▸ **Extracted records**:
= Beginning of Section =
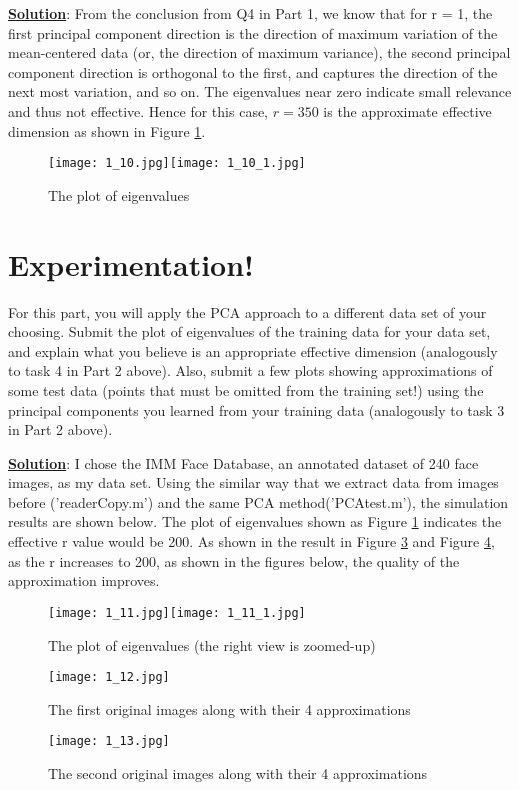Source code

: \documentclass[12pt, letterpaper]{article}
\begin{document}
\textbf{\underline{Solution}}: From the conclusion from Q4 in Part 1, we know that for r = 1, the first principal component direction is the direction of maximum variation of the mean-centered data (or, the direction of maximum variance), the second principal component direction is orthogonal to the first, and captures the direction of the next most variation, and so on. The eigenvalues near zero indicate small relevance and thus not effective. Hence for this case, $r=350$ is the approximate effective dimension as shown in Figure \ref{fig:1_10}.

\begin{figure}[h]
  \centering
  \texttt{[image: 1\_10.jpg]}\texttt{[image: 1\_10\_1.jpg]}
  \caption{The plot of eigenvalues}
  \label{fig:1_10}
\end{figure}

\section{Experimentation!}
For this part, you will apply the PCA approach to a different data set of your choosing. Submit the plot of eigenvalues of the training data for your data set, and explain what you believe is an appropriate effective dimension (analogously to task 4 in Part 2 above). Also, submit a few plots showing approximations of some test data (points that must be omitted from the training set!) using the principal components you learned from your training data (analogously to task 3 in Part 2 above).


\textbf{\underline{Solution}}: I chose the IMM Face Database\cite{IMM2004-03160}, an annotated dataset of 240 face images, as my data set. Using the similar way that we extract data from images before ('readerCopy.m') and the same PCA method('PCAtest.m'), the simulation results are shown below. 
The plot of eigenvalues shown as Figure \ref{fig:1_10} indicates the  effective r value would be 200. As shown in the result in Figure \ref{fig:1_12} and Figure \ref{fig:1_13}, as the r increases to 200, as shown in the figures below, the quality of the approximation improves.  


\begin{figure}[h]
  \centering
  \texttt{[image: 1\_11.jpg]}\texttt{[image: 1\_11\_1.jpg]}
  \caption{The plot of eigenvalues (the right view is zoomed-up)}
  \label{fig:1_11}
\end{figure}

\begin{figure}[h]
  \centering
  \texttt{[image: 1\_12.jpg]}
  \caption{The first original images along with their 4 approximations}
  \label{fig:1_12}
\end{figure}

\begin{figure}[h]
  \centering
  \texttt{[image: 1\_13.jpg]}
  \caption{The second original images along with their 4 approximations}
  \label{fig:1_13}
\end{figure}

\section*{}







 
\end{document}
= End of Section =
▸ **Exercise aim**: Reproduce the data above line for line, from its first line through the line containing "For this part, you", both ends included, with the pictures omitted and nothing more.

▸ **Answer section**:
Source code

: \documentclass[12pt, letterpaper]{article}
\begin{document}
\textbf{\underline{Solution}}: From the conclusion from Q4 in Part 1, we know that for r = 1, the first principal component direction is the direction of maximum variation of the mean-centered data (or, the direction of maximum variance), the second principal component direction is orthogonal to the first, and captures the direction of the next most variation, and so on. The eigenvalues near zero indicate small relevance and thus not effective. Hence for this case, $r=350$ is the approximate effective dimension as shown in Figure \ref{fig:1_10}.

\begin{figure}[h]
  \centering
  \texttt{[image: 1\_10.jpg]}\texttt{[image: 1\_10\_1.jpg]}
  \caption{The plot of eigenvalues}
  \label{fig:1_10}
\end{figure}

\section{Experimentation!}
For this part, you will apply the PCA approach to a different data set of your choosing. Submit the plot of eigenvalues of the training data for your data set, and explain what you believe is an appropriate effective dimension (analogously to task 4 in Part 2 above). Also, submit a few plots showing approximations of some test data (points that must be omitted from the training set!) using the principal components you learned from your training data (analogously to task 3 in Part 2 above).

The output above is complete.